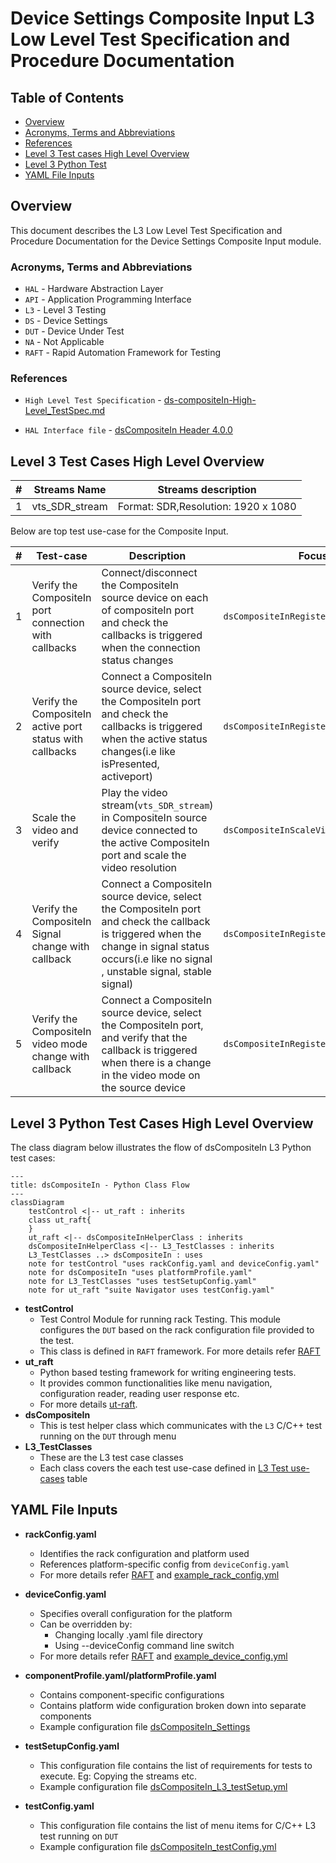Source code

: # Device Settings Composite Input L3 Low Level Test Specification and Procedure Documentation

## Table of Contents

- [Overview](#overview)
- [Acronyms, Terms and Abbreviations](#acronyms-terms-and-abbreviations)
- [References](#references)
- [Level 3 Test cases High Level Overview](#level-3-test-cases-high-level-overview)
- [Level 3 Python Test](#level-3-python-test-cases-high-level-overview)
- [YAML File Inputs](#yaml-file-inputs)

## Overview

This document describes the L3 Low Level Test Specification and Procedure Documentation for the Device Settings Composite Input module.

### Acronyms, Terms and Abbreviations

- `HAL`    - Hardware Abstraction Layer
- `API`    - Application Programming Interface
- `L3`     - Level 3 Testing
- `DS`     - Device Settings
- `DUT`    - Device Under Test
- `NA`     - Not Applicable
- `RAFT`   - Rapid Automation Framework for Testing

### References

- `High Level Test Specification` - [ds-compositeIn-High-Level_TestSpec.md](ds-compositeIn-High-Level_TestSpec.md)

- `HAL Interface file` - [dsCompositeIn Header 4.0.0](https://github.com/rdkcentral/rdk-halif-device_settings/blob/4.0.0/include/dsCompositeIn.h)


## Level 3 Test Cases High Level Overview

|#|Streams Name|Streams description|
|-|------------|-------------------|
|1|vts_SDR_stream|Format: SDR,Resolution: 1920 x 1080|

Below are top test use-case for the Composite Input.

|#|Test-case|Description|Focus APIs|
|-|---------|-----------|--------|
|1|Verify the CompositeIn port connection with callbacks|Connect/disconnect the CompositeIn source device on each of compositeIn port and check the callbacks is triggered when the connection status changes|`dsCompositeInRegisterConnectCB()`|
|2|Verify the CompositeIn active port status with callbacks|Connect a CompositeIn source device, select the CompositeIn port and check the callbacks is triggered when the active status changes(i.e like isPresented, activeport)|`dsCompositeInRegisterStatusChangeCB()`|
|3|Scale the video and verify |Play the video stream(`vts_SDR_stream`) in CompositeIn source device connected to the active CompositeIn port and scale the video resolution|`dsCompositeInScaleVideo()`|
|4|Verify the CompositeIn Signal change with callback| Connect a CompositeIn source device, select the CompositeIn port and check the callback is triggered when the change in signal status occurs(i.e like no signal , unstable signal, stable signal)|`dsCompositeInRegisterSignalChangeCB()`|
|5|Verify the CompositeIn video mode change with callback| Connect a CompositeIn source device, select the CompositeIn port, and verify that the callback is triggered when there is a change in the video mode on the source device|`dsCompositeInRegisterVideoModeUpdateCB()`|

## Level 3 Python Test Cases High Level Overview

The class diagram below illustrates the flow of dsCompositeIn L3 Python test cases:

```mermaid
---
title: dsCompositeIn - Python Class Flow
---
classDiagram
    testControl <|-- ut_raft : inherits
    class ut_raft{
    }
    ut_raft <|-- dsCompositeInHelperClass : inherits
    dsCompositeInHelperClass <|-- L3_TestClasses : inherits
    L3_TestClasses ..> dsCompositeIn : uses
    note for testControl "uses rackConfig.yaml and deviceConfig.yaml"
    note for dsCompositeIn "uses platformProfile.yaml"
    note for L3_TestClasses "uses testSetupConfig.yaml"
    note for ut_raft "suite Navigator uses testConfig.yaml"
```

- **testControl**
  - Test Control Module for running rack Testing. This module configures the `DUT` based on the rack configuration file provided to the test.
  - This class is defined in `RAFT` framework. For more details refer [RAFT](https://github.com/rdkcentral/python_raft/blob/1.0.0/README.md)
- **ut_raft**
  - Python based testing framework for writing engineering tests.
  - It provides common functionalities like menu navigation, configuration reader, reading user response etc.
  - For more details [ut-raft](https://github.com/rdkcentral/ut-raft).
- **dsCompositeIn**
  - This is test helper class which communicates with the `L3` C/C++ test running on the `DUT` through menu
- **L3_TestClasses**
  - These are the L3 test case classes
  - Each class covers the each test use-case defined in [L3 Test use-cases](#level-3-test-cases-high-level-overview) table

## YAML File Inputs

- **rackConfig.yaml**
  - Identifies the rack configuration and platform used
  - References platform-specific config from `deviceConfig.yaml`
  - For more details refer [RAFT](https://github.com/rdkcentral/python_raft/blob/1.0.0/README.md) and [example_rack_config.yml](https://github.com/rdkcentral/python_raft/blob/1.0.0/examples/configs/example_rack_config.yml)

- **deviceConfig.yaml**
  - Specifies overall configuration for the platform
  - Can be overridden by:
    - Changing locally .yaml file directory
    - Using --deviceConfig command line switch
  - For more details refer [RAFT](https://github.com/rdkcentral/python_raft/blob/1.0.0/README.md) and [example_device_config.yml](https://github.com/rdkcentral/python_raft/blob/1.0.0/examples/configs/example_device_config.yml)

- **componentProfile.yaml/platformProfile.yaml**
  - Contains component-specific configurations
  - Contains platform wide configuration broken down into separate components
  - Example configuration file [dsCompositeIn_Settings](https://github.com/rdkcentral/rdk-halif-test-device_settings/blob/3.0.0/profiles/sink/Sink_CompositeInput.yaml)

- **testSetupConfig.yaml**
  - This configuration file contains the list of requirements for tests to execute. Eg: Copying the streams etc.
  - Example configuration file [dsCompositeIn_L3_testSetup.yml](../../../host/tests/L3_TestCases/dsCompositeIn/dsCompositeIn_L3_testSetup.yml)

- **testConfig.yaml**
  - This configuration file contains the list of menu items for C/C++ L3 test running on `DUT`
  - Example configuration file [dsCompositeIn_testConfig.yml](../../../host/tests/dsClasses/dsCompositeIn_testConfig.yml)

--

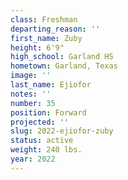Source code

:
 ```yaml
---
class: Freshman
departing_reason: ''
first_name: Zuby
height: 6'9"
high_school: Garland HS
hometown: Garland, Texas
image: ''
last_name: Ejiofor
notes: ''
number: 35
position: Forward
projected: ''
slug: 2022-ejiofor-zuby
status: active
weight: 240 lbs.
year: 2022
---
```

WORK ORDER. Count the lines above that contain the word "Inputs". Write only the number.

PROBLEM SOLUTION. 2